[Opening Provided entries section]
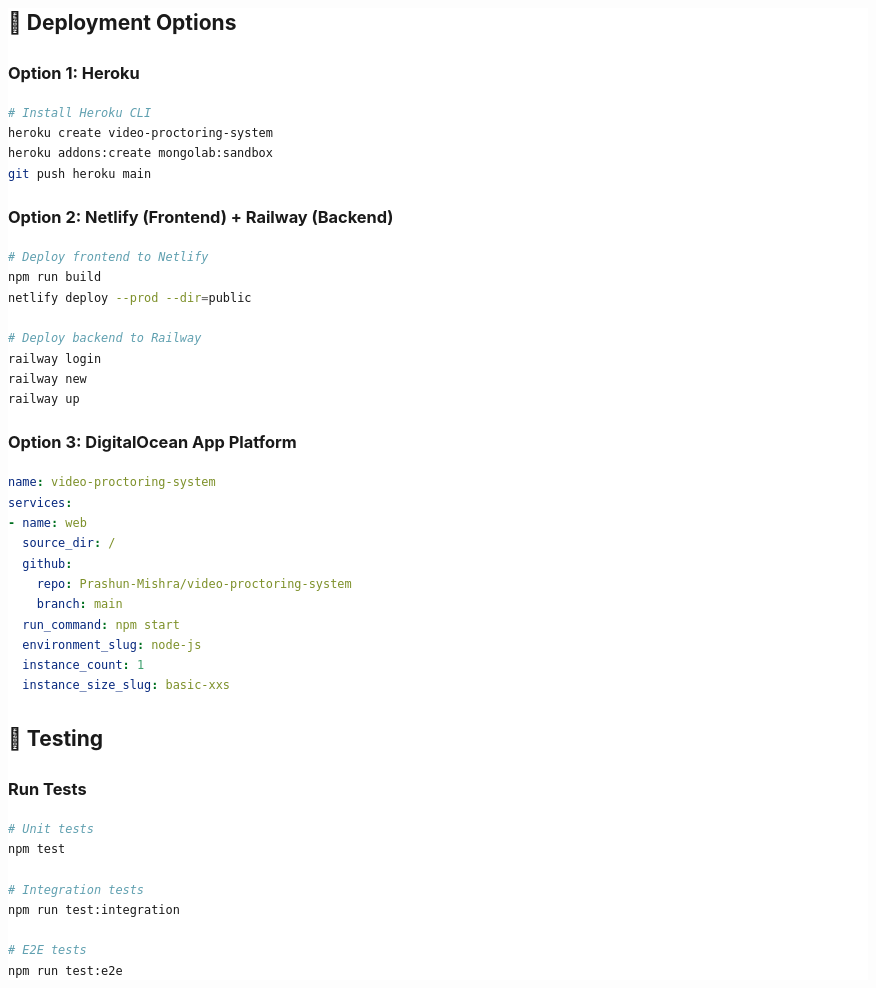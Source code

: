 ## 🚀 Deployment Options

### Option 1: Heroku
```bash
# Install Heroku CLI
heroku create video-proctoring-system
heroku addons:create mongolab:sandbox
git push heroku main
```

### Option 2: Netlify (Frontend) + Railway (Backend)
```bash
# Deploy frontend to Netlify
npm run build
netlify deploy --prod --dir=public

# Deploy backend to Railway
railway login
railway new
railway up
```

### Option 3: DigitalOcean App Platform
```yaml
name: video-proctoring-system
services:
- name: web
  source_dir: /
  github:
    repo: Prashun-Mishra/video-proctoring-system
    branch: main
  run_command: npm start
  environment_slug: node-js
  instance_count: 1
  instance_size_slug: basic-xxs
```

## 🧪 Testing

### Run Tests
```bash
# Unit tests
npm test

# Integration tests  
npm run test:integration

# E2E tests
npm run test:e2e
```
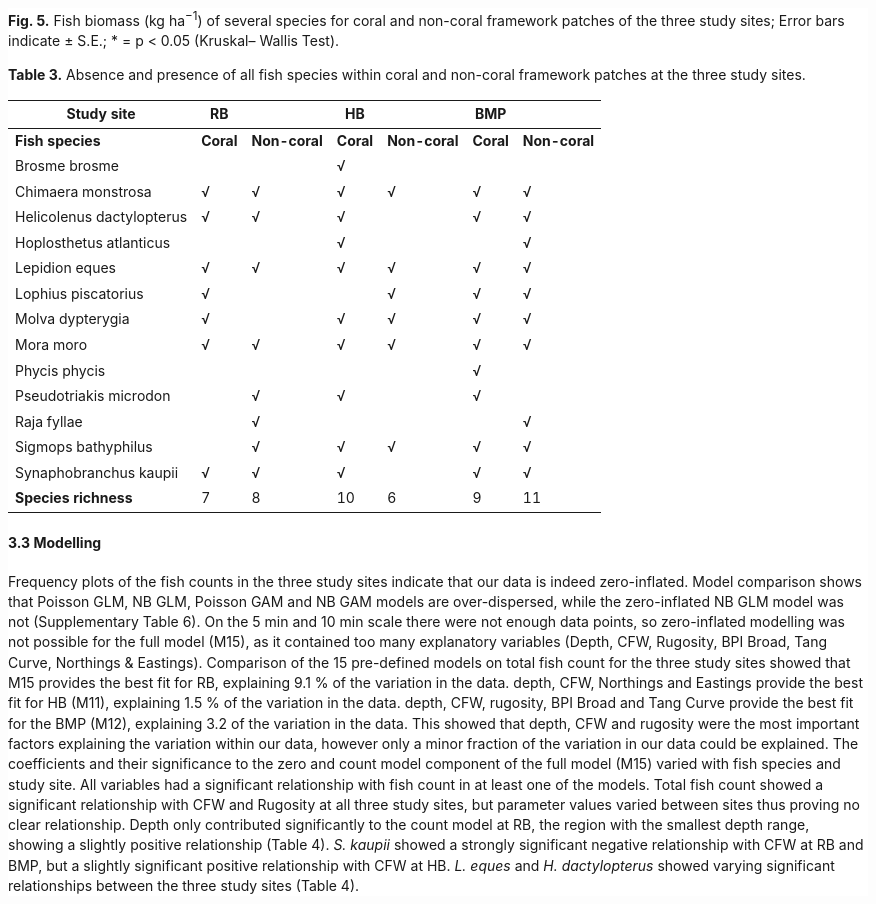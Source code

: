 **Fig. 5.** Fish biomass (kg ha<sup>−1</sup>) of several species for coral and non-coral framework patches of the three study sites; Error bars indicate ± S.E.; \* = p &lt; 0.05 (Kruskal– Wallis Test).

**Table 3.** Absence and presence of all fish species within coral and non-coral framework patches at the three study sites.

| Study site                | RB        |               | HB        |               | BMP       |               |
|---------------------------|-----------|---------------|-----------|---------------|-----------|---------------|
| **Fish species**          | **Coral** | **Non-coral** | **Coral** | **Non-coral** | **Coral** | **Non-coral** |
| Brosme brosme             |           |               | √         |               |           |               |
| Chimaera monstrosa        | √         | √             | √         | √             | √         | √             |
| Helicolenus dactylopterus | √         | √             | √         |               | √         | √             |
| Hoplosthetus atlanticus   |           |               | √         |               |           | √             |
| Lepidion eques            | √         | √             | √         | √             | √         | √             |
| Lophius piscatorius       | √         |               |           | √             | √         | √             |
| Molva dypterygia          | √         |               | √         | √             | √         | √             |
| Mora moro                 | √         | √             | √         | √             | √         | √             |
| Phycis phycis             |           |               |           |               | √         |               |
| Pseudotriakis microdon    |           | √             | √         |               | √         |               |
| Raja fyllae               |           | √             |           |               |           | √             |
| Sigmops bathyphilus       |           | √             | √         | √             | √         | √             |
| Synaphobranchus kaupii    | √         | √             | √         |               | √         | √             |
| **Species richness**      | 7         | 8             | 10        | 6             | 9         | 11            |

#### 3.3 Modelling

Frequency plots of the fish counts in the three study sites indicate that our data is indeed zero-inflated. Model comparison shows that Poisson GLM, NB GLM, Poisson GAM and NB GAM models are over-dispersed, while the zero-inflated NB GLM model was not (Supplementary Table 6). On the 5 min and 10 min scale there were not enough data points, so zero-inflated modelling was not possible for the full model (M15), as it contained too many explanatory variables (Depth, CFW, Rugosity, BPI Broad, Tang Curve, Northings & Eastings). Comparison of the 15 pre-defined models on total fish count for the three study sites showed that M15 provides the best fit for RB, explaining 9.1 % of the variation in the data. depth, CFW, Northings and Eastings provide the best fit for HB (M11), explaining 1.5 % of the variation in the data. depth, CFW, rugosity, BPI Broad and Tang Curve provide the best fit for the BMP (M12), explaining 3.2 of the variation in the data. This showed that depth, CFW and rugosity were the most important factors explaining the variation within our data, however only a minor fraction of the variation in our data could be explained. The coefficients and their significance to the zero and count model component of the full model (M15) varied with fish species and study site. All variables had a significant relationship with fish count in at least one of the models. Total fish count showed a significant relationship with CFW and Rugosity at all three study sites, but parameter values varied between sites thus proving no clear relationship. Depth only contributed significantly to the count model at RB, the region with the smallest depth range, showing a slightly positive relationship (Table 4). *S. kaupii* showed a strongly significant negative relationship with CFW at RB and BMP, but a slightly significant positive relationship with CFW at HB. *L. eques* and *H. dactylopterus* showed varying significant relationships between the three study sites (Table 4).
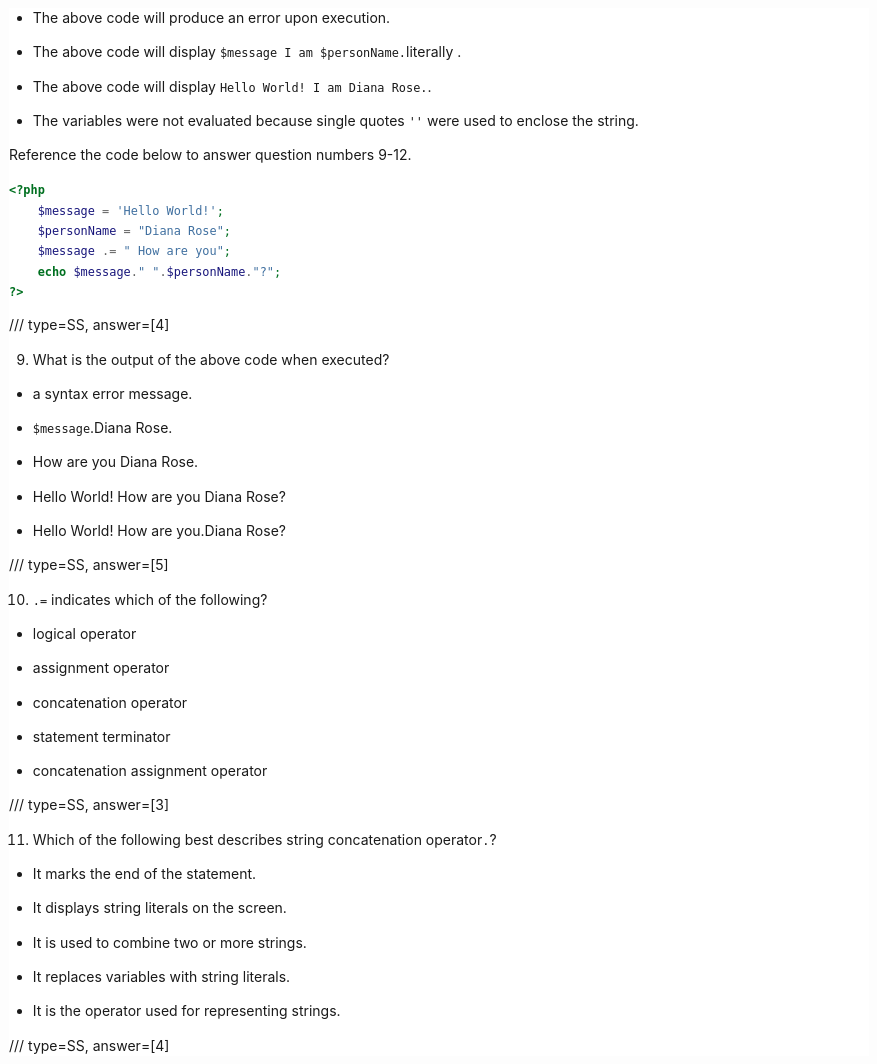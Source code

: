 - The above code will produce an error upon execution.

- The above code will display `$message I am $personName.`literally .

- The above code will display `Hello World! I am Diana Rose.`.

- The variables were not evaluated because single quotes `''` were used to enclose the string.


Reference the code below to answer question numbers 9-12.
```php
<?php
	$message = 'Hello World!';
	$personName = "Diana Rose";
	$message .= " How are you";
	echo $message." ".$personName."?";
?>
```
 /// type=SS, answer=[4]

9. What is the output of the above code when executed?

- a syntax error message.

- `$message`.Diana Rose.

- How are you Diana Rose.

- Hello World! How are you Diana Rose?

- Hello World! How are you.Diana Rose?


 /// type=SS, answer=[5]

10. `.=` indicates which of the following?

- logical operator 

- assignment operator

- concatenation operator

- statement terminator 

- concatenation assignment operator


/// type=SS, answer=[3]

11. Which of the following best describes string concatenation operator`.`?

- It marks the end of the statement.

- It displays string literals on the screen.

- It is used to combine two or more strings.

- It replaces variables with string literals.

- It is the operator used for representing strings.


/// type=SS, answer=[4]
[Closing Provided entries section]
[Opening Provided entries section]
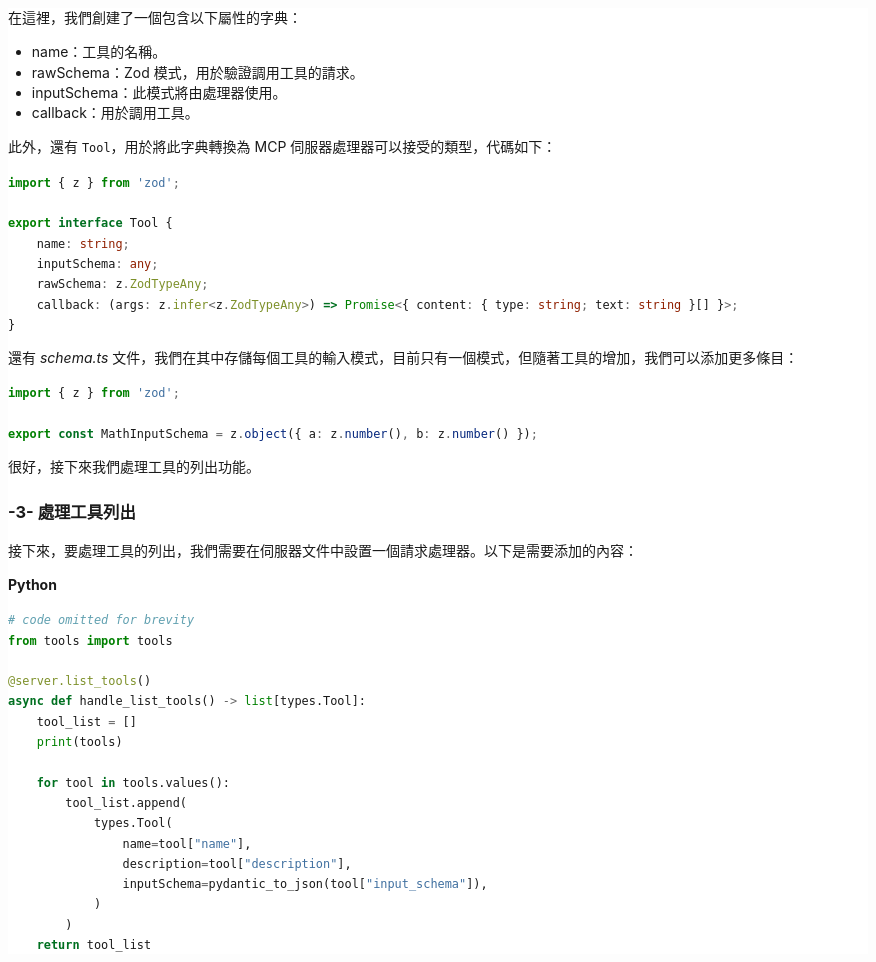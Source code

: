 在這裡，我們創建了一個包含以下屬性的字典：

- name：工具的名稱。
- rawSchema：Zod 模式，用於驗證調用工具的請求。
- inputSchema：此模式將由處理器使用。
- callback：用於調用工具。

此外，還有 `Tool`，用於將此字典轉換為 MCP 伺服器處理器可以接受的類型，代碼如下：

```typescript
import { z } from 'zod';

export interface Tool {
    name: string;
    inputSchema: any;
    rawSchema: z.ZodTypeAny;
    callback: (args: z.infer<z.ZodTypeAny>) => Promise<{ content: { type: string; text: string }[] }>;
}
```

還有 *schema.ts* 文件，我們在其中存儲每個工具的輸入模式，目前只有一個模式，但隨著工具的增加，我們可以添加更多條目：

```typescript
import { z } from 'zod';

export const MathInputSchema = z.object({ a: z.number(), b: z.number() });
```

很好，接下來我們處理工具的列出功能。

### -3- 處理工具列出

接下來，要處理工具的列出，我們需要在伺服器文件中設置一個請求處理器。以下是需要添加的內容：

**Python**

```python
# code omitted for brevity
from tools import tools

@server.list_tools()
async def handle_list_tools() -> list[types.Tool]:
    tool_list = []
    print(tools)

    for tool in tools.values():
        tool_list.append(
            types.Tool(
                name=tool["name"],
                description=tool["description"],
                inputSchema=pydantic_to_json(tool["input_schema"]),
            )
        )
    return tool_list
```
[Closing Provided entries section]
[Opening Provided entries section]
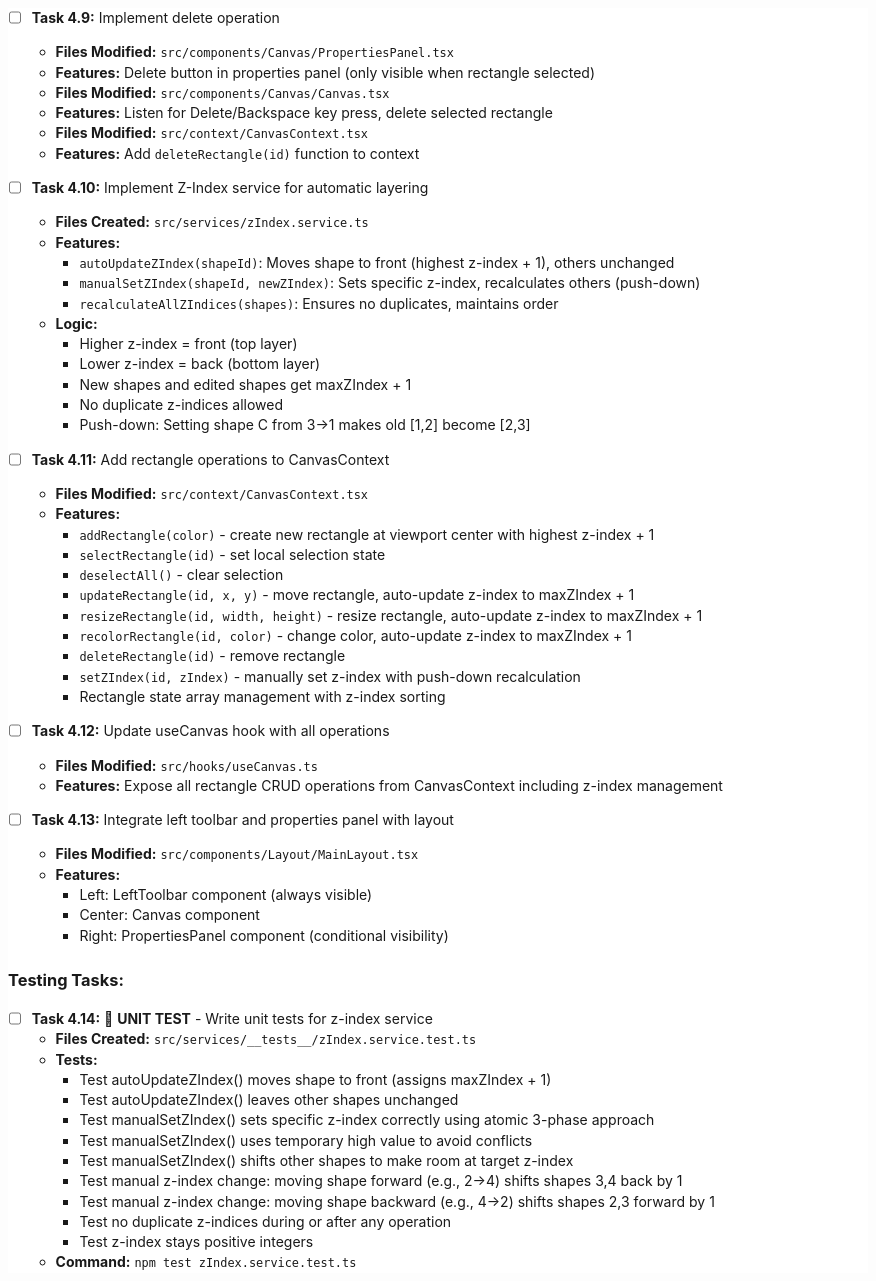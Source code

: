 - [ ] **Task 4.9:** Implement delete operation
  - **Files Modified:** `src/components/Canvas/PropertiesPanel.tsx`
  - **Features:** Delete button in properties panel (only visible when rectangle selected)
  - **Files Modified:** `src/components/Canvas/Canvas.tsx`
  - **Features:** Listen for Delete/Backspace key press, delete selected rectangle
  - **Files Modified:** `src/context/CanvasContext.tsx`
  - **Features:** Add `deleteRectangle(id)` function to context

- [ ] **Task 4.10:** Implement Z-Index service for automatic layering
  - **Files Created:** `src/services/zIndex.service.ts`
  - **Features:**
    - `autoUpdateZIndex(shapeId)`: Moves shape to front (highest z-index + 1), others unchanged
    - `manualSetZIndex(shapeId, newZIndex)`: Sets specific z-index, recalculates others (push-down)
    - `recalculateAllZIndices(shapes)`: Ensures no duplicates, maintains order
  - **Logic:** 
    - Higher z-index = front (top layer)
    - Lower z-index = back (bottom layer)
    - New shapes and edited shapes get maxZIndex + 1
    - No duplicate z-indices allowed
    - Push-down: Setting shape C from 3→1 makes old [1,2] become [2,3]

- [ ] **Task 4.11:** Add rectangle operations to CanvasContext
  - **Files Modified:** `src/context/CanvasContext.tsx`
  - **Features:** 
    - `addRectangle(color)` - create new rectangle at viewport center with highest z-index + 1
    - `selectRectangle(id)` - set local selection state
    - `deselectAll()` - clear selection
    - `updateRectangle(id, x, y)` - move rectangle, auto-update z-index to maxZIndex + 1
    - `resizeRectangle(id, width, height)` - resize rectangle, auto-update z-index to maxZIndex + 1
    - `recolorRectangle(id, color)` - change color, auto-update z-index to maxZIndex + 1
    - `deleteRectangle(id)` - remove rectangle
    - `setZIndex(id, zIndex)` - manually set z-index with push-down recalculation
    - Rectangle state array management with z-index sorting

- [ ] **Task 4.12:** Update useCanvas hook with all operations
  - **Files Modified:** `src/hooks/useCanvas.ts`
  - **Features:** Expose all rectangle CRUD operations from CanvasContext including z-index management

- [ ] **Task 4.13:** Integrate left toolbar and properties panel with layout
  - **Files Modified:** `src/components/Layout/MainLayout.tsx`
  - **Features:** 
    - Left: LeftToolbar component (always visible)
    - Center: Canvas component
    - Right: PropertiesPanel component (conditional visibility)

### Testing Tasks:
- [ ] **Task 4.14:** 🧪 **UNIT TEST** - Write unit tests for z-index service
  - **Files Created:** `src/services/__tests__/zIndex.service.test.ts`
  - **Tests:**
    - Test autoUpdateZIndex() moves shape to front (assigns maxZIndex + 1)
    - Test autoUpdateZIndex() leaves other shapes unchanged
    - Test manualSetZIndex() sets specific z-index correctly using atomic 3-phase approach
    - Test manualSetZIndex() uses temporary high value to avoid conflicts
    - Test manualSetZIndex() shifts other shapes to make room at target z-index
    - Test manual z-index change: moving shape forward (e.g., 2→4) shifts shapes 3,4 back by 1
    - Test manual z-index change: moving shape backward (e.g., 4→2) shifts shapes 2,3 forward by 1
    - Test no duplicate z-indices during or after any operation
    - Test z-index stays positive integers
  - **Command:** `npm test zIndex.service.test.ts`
[Closing Provided entries section]
To do – Which lines in the material contain the word "literals"? Pull each of them out.

Task response –
- It displays string literals on the screen.
- It replaces variables with string literals.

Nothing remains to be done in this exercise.